In this paper, we used convolutional neural networks in individual models (EmguCV, ML.NET and Tensorflow.Net). The use of convolutional networks makes it possible to train networks with high classification success in various application areas, for example, in the detection of invisible cracks in ceramic materials [47] or the classification of operation cases in electric arc welding machines [48].

The EmguCV library is an extension of the OpenCV. From the available databases of professional articles (e.g., Scopus), we can see that the issue of applying EmguCV is more oriented to its use in the first phase of the recognition process—detection [49,50]. Currently not exist many relevant sources that refer to extraction or classification phases. In this paper, we compared different ways of classification using EmguCV, ML.NET and Tensorflow.Net. The last two mentioned are among the most used. However, as we state in the paper, EmguCV contains cascade classificators very similar to the one used in the application of the Viola–Jones algorithm. In the article, we, therefore, showed that we could successfully use the EmguCV model to train and test the speed also in the classification phase.

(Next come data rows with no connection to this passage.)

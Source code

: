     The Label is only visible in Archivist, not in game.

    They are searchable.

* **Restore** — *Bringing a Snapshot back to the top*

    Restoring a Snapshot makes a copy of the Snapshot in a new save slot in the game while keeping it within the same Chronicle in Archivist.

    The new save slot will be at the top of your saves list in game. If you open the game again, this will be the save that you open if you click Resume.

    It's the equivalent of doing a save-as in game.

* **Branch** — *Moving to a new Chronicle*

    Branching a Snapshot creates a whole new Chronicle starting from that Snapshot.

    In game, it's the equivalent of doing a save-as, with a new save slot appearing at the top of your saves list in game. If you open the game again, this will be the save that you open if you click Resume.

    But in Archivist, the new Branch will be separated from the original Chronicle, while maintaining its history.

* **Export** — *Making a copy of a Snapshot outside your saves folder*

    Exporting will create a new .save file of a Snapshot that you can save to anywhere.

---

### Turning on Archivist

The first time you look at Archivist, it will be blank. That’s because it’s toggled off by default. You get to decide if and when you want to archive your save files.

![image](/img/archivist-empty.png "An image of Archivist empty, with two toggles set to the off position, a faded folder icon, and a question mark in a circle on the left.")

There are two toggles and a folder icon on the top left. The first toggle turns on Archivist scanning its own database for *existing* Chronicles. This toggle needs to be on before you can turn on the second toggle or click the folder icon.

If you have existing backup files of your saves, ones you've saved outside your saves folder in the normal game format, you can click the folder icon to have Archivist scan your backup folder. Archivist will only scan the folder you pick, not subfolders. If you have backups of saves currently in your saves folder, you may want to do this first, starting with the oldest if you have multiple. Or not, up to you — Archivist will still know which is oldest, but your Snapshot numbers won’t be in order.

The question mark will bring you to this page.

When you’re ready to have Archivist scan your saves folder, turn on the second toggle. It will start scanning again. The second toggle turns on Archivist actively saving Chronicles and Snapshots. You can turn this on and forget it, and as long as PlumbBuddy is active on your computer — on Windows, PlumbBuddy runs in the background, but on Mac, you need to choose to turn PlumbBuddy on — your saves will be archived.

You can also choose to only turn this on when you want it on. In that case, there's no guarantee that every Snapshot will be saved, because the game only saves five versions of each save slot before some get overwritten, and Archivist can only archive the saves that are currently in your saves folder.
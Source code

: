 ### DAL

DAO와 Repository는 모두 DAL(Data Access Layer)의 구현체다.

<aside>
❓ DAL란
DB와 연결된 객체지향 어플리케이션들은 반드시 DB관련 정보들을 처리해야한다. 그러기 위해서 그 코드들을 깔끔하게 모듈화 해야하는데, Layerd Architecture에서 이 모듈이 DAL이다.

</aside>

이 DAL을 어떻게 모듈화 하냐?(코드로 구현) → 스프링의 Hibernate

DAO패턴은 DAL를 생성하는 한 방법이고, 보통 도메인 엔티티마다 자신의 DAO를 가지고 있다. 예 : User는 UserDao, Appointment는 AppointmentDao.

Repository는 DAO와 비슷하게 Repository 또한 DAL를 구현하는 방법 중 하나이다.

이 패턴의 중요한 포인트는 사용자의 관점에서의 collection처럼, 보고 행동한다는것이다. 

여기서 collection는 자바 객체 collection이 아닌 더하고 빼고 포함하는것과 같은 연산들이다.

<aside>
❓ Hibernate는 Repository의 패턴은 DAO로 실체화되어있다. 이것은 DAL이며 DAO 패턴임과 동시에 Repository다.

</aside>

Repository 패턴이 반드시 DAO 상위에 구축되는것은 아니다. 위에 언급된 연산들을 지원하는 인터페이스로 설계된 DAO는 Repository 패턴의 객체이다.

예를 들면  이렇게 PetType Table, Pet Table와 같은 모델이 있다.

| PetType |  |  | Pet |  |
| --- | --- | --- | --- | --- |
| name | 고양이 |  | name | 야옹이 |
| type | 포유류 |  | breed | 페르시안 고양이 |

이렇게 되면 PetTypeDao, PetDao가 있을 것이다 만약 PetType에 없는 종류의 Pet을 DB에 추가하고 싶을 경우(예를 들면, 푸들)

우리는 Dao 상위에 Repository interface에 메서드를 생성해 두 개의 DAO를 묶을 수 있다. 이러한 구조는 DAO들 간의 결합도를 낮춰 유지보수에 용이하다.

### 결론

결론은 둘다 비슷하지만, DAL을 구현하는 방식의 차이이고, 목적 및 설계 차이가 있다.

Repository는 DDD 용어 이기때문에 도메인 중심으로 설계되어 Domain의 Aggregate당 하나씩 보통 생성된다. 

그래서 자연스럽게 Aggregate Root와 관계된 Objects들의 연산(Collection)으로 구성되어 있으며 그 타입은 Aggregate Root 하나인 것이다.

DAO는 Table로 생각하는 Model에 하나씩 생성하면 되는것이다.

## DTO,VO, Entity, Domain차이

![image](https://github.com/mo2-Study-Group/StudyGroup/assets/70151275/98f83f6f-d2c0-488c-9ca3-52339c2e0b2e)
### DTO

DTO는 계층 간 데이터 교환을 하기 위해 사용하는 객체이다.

We consider the ability of the EmguCV model to train and test the speed and the classification accuracy of the ML.NET model to be the advantages of the created models with classification accuracy above 80%. We consider the inaccuracies of the classification in a significant rotation of the person’s face and the inaccuracies of the classification in very low light conditions to be the disadvantages of the created models. These problems could be eliminated by expanding the dataset by adding photos of faces that are tilted or rotated in different lighting conditions. Other disadvantages are the inaccuracies in face extraction with the Viola–Jones algorithm, which is not able to detect a face in very dark images, or the face detected in such situations does not represent the actual face shown in the photo.